A Multi-Shelf Garden Setup -or- What the Heck is a Trellis?
by pH
The Question Was Asked:
>Everyone seems to prefer MH or HPS lighting. While fewer lights means less
>labor, this system wastes verticle room capacity. Especially for a Sea of
>Green system.
>
>I have yet to find anyone that has used a verticle mullti-shelf method
>with Flourencents. Ultimately the question becomes; Does the space
>gained by verticle shelving and Floro's sacrafice yield to where standard
>MH or HPS are prefered?
>
>Thanks for posting replys
Tricky question. Because fluoros can be used with the multi-shelf method
and HID's cannot (unless you have very, very high ceilings), the new
dimension of yield per sqaure foot of "FLOOR SPACE" seems to be an added
benefit of using fluoros.
I have been using fluoros with the multi-shelf method for a few years. In
a floor space of 2'2"x4'7" I have two 2x4 foot shelves, each with 320 watts
of fluors used exclusively for flowering. My ceiling height is normal, at
8 feet. The limitations I found are mainly with headroom, but differing
elevations with ebb/flow hydro make it VERY tricky to manage fill/drain
times. For example, with one pump supplying both shelves the top shelf
takes longer to fill, but will siphon faster than the lower shelf simply
because of the elevation difference. WIth some experimenting one can find
a happy medium.
Using hydro with a reservoir the lower shelf MUST be at an elevation higher
than the reservoir for siphoning (or any draining) to work.
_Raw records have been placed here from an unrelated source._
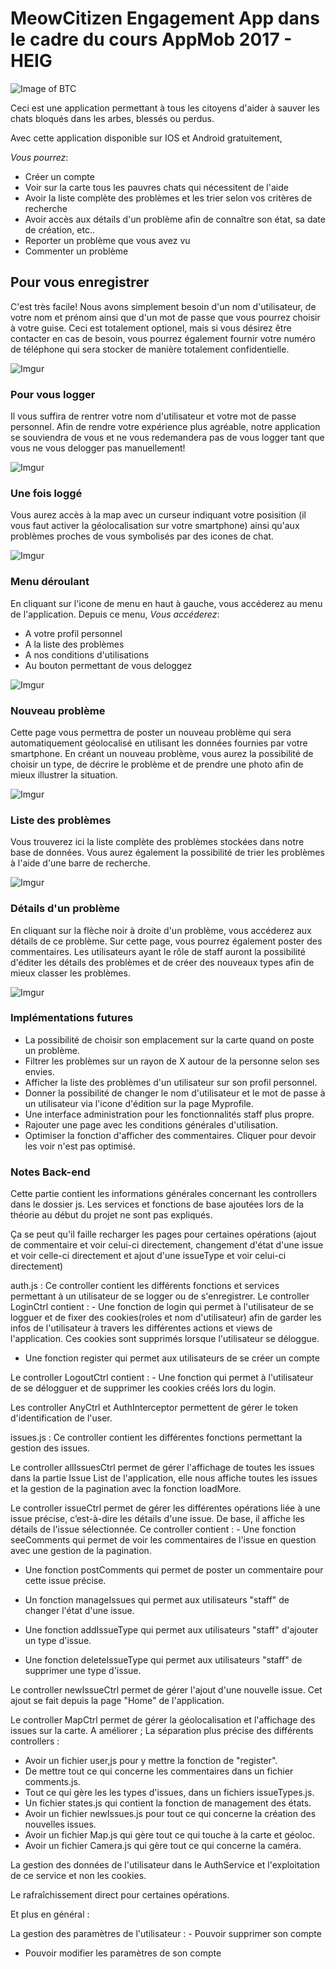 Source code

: # MeowCitizen Engagement App dans le cadre du cours AppMob 2017 - HEIG

![Image of BTC](http://i.imgur.com/ZZo5Bh1.png)

Ceci est une application permettant à tous les citoyens d'aider à sauver les chats bloqués dans les arbes, blessés ou perdus.

Avec cette application disponible sur IOS et Android gratuitement,

*Vous pourrez*:
* Créer un compte
* Voir sur la carte tous les pauvres chats qui nécessitent de l'aide
* Avoir la liste complète des problèmes et les trier selon vos critères de recherche
* Avoir accès aux détails d'un problème afin de connaître son état, sa date de création, etc..
* Reporter un problème que vous avez vu
* Commenter un problème

## Pour vous enregistrer

C'est très facile! Nous avons simplement besoin d'un nom d'utilisateur, de votre nom et prénom ainsi que d'un mot de passe que vous pourrez choisir à votre guise. Ceci est totalement optionel, mais si vous désirez être contacter en cas de besoin, vous pourrez également fournir votre numéro de téléphone qui sera stocker de manière totalement confidentielle.

![Imgur](http://i.imgur.com/u43DCxx.png)

### Pour vous logger

Il vous suffira de rentrer votre nom d'utilisateur et votre mot de passe personnel. Afin de rendre votre expérience plus agréable, notre application se souviendra de vous et ne vous redemandera pas de vous logger tant que vous ne vous delogger pas manuellement!

![Imgur](http://i.imgur.com/2raXsoD.png)

### Une fois loggé

Vous aurez accès à la map avec un curseur indiquant votre posisition (il vous faut activer la géolocalisation sur votre smartphone) ainsi qu'aux problèmes proches de vous symbolisés par des icones de chat.

![Imgur](http://i.imgur.com/ah1n2Pj.png)

### Menu déroulant

En cliquant sur l'icone de menu en haut à gauche, vous accéderez au menu de l'application. Depuis ce menu,
*Vous accéderez*:
* A votre profil personnel
* A la liste des problèmes
* A nos conditions d'utilisations
* Au bouton permettant de vous deloggez

![Imgur](http://i.imgur.com/U41MUQs.png)

### Nouveau problème

Cette page vous permettra de poster un nouveau problème qui sera automatiquement géolocalisé en utilisant les données fournies par votre smartphone.
En créant un nouveau problème, vous aurez la possibilité de choisir un type, de décrire le problème et de prendre une photo afin de mieux illustrer la situation.

![Imgur](http://i.imgur.com/6WAnLUz.png)

 ### Liste des problèmes

Vous trouverez ici la liste complète des problèmes stockées dans notre base de données. Vous aurez également la possibilité de trier les problèmes à l'aide d'une barre de recherche.

![Imgur](http://i.imgur.com/0Yi147K.png)

 ### Détails d'un problème

En cliquant sur la flèche noir à droite d'un problème, vous accéderez aux détails de ce problème. Sur cette page, vous pourrez également poster des commentaires.
Les utilisateurs ayant le rôle de staff auront la possibilité d'éditer les détails des problèmes et de créer des nouveaux types afin de mieux classer les problèmes.

![Imgur](http://i.imgur.com/0Yi147K.png)

### Implémentations futures 

- La possibilité de choisir son emplacement sur la carte quand on poste un problème.
- Filtrer les problèmes sur un rayon de X autour de la personne selon ses envies.
- Afficher la liste des problèmes d'un utilisateur sur son profil personnel.
- Donner la possibilité de changer le nom d'utilisateur et le mot de passe à un utilisateur via l'icone d'édition sur la page Myprofile.
- Une interface administration pour les fonctionnalités staff plus propre.
- Rajouter une page avec les conditions générales d'utilisation.
- Optimiser la fonction d'afficher des commentaires. Cliquer pour devoir les voir n'est pas optimisé.

### Notes Back-end


Cette partie contient les informations générales concernant les controllers dans le dossier js. Les services et fonctions de base ajoutées lors de la théorie au début du projet ne sont pas expliqués. 

Ça se peut qu'il faille recharger les pages pour certaines opérations (ajout de commentaire et voir celui-ci directement, changement d'état d'une issue et voir celle-ci directement et ajout d'une issueType et voir celui-ci directement)

auth.js :  Ce controller contient les différents fonctions et services permettant à un utilisateur de se logger ou de s'enregistrer.  Le controller LoginCtrl contient : - Une fonction de login qui permet à l'utilisateur de se logguer et de fixer des cookies(roles et nom d'utilisateur) afin de garder les infos de l'utilisateur à travers les différentes actions et views de l'application. Ces cookies sont supprimés lorsque l'utilisateur se déloggue.

- Une fonction register qui permet aux utilisateurs de se créer un compte

Le controller LogoutCtrl contient : - Une fonction qui permet à l'utilisateur de se délogguer et de supprimer les cookies créés lors du login.

Les controller AnyCtrl et AuthInterceptor permettent de gérer le token d'identification de l'user.

issues.js :  Ce controller contient les différentes fonctions permettant la gestion des issues.

Le controller allIssuesCtrl permet de gérer l'affichage de toutes les issues dans la partie Issue List de l'application, elle nous affiche toutes les issues et la gestion de la pagination avec la fonction loadMore.

Le controller issueCtrl permet de gérer les différentes opérations liée à une issue précise, c’est-à-dire les détails d'une issue. De base, il affiche les détails de l'issue sélectionnée.   Ce controller contient :  - Une fonction seeComments qui permet de voir les commentaires de l'issue en question avec une gestion de la pagination.

- Une fonction postComments qui permet de poster un commentaire pour cette issue précise.

- Un fonction manageIssues qui permet aux utilisateurs "staff" de changer l'état d'une issue.

- Une fonction addIssueType qui permet aux utilisateurs "staff" d'ajouter un type d'issue.

- Une fonction deleteIssueType qui permet aux utilisateurs "staff" de supprimer une type d'issue.

Le controller newIssueCtrl permet de gérer l'ajout d'une nouvelle issue. Cet ajout se fait depuis la page "Home" de l'application.

Le controller MapCtrl permet de gérer la géolocalisation et l'affichage des issues sur la carte.  A améliorer ;
 La séparation plus précise des différents controllers :
- Avoir un fichier user,js pour y mettre la fonction de "register".
- De mettre tout ce qui concerne les commentaires dans un fichier comments.js.
- Tout ce qui gère les les types d'issues, dans un fichiers issueTypes.js.
- Un fichier states.js qui contient la fonction de management des états.
- Avoir un fichier newIssues.js pour tout ce qui concerne la création des nouvelles issues.
- Avoir un fichier Map.js qui gère tout ce qui touche à la carte et géoloc.
- Avoir un fichier Camera.js qui gère tout ce qui concerne la caméra. 

La gestion des données de l'utilisateur dans le AuthService et l'exploitation de ce service et non les cookies.

Le rafraîchissement direct pour certaines opérations.

Et plus en général :

La gestion des paramètres de l'utilisateur : - Pouvoir supprimer son compte

- Pouvoir modifier les paramètres de son compte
BTW I use the
same lines that feed the solution into the growing beds to siphon the
solution out of the beds when the pump shuts off (I also have overflows for
each bed).
Basically, each shelf provides 34 inches of vertical space. Given that the
beds are 8 inches deep, and the fluoro fixtures are 5 inches thick that
gives me 21 inches of total vertical space for plant growth on each shelf.
I top my plants at 10 inches, because 10 inches above the bed is a
horizontal trellis of 2" poultry netting. It is used to train the plants
to grow horizontally once the shoots reach it. Nothing grows above the
netting UNTIL buds start to form and upward growth slows down, THEN they
are allowed to grow vertically through the netting. The netting is great,
and provides a perfectly flat profile to match that of the flouros, ALL
buds are the same distance from the light source. Try to visualize a 2x4
foot flat area filled with nothing but buds. WIth only one or two plants
per shelf it is not in the true sense of the term "Sea of Green", but it is
a sea of green none the less. Now we're getting close to where the rubber meets the road, so to speak.
At this point I have buds growing into a space 11 inches high. Given that
fluoros should be 1 or 2 inches from the buds this gives a total of let's
say 9 vertical inches for just bud growth. It is at this point where a
double edged sword appears, and where I think HID's are an advantage
because of their light penetration qualities.
1-Some buds do indeed want to be longer than 9 inches and nothing can be
done short of cutting the bud, or training the bud to grow horizontally.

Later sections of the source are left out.